O facto de os backups não serem obrigatórios por lei não significa que as maiores marcas não façam cópias de segurança. Um exemplo: na Luna Cloud, cada ficheiro de um internauta é replicado para duas cópias de segurança (que são geridas pelo prestador de serviço e não pelo consumidor). António Miguel Ferreira recorda que há outras grandes marcas de cloud computing que copiam, a título de segurança, os dados dos clientes, a fim de menorizar danos causados por erros humanos ou falhas técnicas. Estes serviços podem não ser geridos pelos donos dos dados, mas evitam futuros litígios em tribunal. «Garantimos uma disponibilidade dos repositórios de 99,9%», acrescenta António Miguel Ferreira, dando como exemplo a taxa de fiabilidade estimada para a Luna Cloud.
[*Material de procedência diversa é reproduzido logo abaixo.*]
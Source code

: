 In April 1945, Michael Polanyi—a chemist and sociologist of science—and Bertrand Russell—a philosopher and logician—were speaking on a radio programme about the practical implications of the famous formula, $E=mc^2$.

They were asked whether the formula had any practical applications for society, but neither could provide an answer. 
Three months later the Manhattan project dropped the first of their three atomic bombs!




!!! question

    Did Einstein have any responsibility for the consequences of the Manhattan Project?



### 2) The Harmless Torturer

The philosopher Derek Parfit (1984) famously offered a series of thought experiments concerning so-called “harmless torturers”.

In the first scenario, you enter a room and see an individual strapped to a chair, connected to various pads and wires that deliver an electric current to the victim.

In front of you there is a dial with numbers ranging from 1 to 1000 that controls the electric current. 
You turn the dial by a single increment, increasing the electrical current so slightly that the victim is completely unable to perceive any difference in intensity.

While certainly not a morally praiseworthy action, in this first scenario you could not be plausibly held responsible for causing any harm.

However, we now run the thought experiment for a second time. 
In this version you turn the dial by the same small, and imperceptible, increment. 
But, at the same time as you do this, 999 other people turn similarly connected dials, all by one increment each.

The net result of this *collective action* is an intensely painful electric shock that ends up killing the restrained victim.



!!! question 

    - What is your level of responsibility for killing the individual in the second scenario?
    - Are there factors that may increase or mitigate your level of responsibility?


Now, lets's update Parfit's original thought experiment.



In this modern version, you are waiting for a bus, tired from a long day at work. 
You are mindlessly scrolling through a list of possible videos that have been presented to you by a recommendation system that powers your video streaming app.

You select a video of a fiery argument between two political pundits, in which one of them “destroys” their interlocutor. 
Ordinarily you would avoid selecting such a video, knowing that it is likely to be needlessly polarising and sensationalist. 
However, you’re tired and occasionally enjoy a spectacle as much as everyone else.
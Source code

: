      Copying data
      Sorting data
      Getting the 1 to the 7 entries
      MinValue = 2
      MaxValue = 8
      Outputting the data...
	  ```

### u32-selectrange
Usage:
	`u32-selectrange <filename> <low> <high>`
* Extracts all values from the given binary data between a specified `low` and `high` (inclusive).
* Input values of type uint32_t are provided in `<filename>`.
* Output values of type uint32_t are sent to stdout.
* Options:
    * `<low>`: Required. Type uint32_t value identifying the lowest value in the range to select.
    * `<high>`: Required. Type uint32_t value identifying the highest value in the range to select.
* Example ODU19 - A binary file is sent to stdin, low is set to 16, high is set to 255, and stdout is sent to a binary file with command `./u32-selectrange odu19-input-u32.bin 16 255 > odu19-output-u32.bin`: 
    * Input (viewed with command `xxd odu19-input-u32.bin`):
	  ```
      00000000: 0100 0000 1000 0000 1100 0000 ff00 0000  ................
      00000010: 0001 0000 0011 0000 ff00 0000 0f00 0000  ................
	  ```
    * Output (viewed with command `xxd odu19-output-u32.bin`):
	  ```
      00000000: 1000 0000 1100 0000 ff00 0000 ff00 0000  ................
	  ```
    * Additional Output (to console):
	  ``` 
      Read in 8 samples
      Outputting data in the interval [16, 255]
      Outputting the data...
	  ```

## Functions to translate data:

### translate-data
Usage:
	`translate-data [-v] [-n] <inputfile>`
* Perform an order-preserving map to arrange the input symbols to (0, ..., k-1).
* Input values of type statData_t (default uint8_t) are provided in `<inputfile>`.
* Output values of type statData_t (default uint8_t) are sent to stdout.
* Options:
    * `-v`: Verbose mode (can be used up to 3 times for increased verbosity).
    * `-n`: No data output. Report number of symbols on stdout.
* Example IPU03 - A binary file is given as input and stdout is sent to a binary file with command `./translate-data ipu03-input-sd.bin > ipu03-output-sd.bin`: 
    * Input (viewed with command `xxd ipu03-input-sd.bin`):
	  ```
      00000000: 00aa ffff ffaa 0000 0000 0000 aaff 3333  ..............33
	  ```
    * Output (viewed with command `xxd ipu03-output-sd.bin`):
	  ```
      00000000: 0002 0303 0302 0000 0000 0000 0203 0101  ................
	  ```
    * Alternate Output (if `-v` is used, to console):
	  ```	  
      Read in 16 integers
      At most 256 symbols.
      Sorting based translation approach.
O mesmo advogado que solicitou a não revelação de identidade quando questionado pela Exame Informática recorda ainda que, entre as empresas de alojamento de dados, o backup tende a ser encarado como um serviço que pode ter dois graus: 1) um primeiro grau em que é atribuído apenas o “espaço” para armazenamento de cópias de segurança que é gerido pelo proprietário dos dados e pelo qual o prestador de serviço também não se responsabiliza; 2) e um segundo grau em que, além do “espaço” para alojamento dos dados, o prestador do serviço é responsável pela manutenção da cópia de segurança e por isso exige mais recursos técnicos e humanos e tem custos acrescidos.
Nenhum dos argumentos invocados pelas marcas de cloud computing chegam para demover Luís Pisco: «A legislação tem de incluir cláusulas que acautelem os casos de negligência ou de dolo dos prestadores de serviço. Só em caso de cataclismo ou desastre natural, o prestador não deverá não ser responsabilizado, uma vez que nada poderá fazer para resolver os danos causados por estes casos».
O jurista da Deco compara o argumento que costuma ser aventado pelas marcas de cloud computing para não se responsabilizarem pelos dados dos clientes a um cenário imaginário em que é permitido a um banco guardar os bens de um cidadão, mas assume responsabilidades caso o cofre seja roubado. Luís Pisco admite que a solução possa passar pela criação de protocolos de âmbito mundial, a redação de condutas que passem a guiar o cloud computing e eventualmente o impedimento de marcas que não acautelam os direitos do consumidor de entrar nos mercados onde é aplicado esse requisito.
Mais uma vez Luís Pisco relembra algumas práticas em vigor noutros setores que poderiam ser úteis para uma futura regulação do cloud computing: «Na aviação comercial, está fixado um valor médio por quilo para a compensação dos viajantes sempre que se extravia uma mala de viagem, que as companhias também não sabem o que trazia lá dentro».